• **Exercise details**:
All of the records below need to be copied exactly.

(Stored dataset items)
= Beginning of Section =

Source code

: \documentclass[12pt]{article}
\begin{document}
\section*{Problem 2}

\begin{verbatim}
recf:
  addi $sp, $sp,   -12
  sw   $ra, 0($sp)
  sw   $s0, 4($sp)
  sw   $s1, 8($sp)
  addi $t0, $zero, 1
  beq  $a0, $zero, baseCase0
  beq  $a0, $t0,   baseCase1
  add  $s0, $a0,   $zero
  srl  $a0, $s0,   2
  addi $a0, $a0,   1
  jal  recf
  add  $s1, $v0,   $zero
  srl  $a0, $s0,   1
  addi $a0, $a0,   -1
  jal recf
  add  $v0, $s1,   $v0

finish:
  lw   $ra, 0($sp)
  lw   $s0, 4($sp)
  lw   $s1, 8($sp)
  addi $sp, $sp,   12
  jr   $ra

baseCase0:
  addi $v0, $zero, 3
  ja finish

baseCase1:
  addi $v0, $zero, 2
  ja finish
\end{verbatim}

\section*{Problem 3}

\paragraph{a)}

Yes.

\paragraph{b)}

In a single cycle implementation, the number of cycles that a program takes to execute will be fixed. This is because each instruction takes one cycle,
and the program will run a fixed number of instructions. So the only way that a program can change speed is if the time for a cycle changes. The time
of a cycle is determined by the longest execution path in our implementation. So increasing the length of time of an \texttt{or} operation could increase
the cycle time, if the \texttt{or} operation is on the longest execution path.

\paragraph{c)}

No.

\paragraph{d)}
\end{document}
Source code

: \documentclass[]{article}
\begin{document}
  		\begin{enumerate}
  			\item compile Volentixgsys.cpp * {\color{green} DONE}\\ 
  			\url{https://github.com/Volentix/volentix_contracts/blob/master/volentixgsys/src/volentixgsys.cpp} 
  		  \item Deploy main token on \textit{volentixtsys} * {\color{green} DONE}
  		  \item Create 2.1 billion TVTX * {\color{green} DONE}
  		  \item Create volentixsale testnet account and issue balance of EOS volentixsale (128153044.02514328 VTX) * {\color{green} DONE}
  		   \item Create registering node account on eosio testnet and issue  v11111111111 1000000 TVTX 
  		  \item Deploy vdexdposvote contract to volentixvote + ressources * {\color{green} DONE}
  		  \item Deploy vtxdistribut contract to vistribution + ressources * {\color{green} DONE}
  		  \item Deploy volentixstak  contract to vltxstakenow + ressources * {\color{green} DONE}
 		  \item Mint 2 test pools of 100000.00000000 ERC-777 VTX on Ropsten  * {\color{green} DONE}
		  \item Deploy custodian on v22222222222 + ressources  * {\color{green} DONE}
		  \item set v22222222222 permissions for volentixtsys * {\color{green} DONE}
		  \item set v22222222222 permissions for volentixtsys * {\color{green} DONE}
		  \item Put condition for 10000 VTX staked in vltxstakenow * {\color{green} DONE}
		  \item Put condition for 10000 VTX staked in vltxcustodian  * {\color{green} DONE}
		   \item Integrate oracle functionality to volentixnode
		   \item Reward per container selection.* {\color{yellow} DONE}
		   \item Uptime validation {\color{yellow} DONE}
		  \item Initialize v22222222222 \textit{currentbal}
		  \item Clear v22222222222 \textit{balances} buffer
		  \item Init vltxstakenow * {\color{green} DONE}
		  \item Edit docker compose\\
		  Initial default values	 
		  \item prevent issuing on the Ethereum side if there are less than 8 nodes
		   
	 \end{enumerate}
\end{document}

= End of Section =

• **Output**:
Source code

: \documentclass[12pt]{article}
\begin{document}
\section*{Problem 2}

\begin{verbatim}
recf:
  addi $sp, $sp,   -12
  sw   $ra, 0($sp)
  sw   $s0, 4($sp)
  sw   $s1, 8($sp)
  addi $t0, $zero, 1
  beq  $a0, $zero, baseCase0
  beq  $a0, $t0,   baseCase1
  add  $s0, $a0,   $zero
  srl  $a0, $s0,   2
  addi $a0, $a0,   1
  jal  recf
  add  $s1, $v0,   $zero
  srl  $a0, $s0,   1
  addi $a0, $a0,   -1
  jal recf
  add  $v0, $s1,   $v0

finish:
  lw   $ra, 0($sp)
  lw   $s0, 4($sp)
  lw   $s1, 8($sp)
  addi $sp, $sp,   12
  jr   $ra

baseCase0:
  addi $v0, $zero, 3
  ja finish

baseCase1:
  addi $v0, $zero, 2
  ja finish
\end{verbatim}

\section*{Problem 3}

\paragraph{a)}

Yes.

\paragraph{b)}

In a single cycle implementation, the number of cycles that a program takes to execute will be fixed. This is because each instruction takes one cycle,
and the program will run a fixed number of instructions. So the only way that a program can change speed is if the time for a cycle changes. The time
of a cycle is determined by the longest execution path in our implementation. So increasing the length of time of an \texttt{or} operation could increase
the cycle time, if the \texttt{or} operation is on the longest execution path.

\paragraph{c)}

No.

\paragraph{d)}
\end{document}
Source code

: \documentclass[]{article}
\begin{document}
  		\begin{enumerate}
  			\item compile Volentixgsys.cpp * {\color{green} DONE}\\ 
  			\url{https://github.com/Volentix/volentix_contracts/blob/master/volentixgsys/src/volentixgsys.cpp} 
  		  \item Deploy main token on \textit{volentixtsys} * {\color{green} DONE}
  		  \item Create 2.1 billion TVTX * {\color{green} DONE}
  		  \item Create volentixsale testnet account and issue balance of EOS volentixsale (128153044.02514328 VTX) * {\color{green} DONE}
  		   \item Create registering node account on eosio testnet and issue  v11111111111 1000000 TVTX 
  		  \item Deploy vdexdposvote contract to volentixvote + ressources * {\color{green} DONE}
  		  \item Deploy vtxdistribut contract to vistribution + ressources * {\color{green} DONE}
  		  \item Deploy volentixstak  contract to vltxstakenow + ressources * {\color{green} DONE}
 		  \item Mint 2 test pools of 100000.00000000 ERC-777 VTX on Ropsten  * {\color{green} DONE}
		  \item Deploy custodian on v22222222222 + ressources  * {\color{green} DONE}
		  \item set v22222222222 permissions for volentixtsys * {\color{green} DONE}
		  \item set v22222222222 permissions for volentixtsys * {\color{green} DONE}
		  \item Put condition for 10000 VTX staked in vltxstakenow * {\color{green} DONE}
		  \item Put condition for 10000 VTX staked in vltxcustodian  * {\color{green} DONE}
		   \item Integrate oracle functionality to volentixnode
		   \item Reward per container selection.* {\color{yellow} DONE}
		   \item Uptime validation {\color{yellow} DONE}
		  \item Initialize v22222222222 \textit{currentbal}
		  \item Clear v22222222222 \textit{balances} buffer
		  \item Init vltxstakenow * {\color{green} DONE}
		  \item Edit docker compose\\
		  Initial default values	 
		  \item prevent issuing on the Ethereum side if there are less than 8 nodes
		   
	 \end{enumerate}
\end{document}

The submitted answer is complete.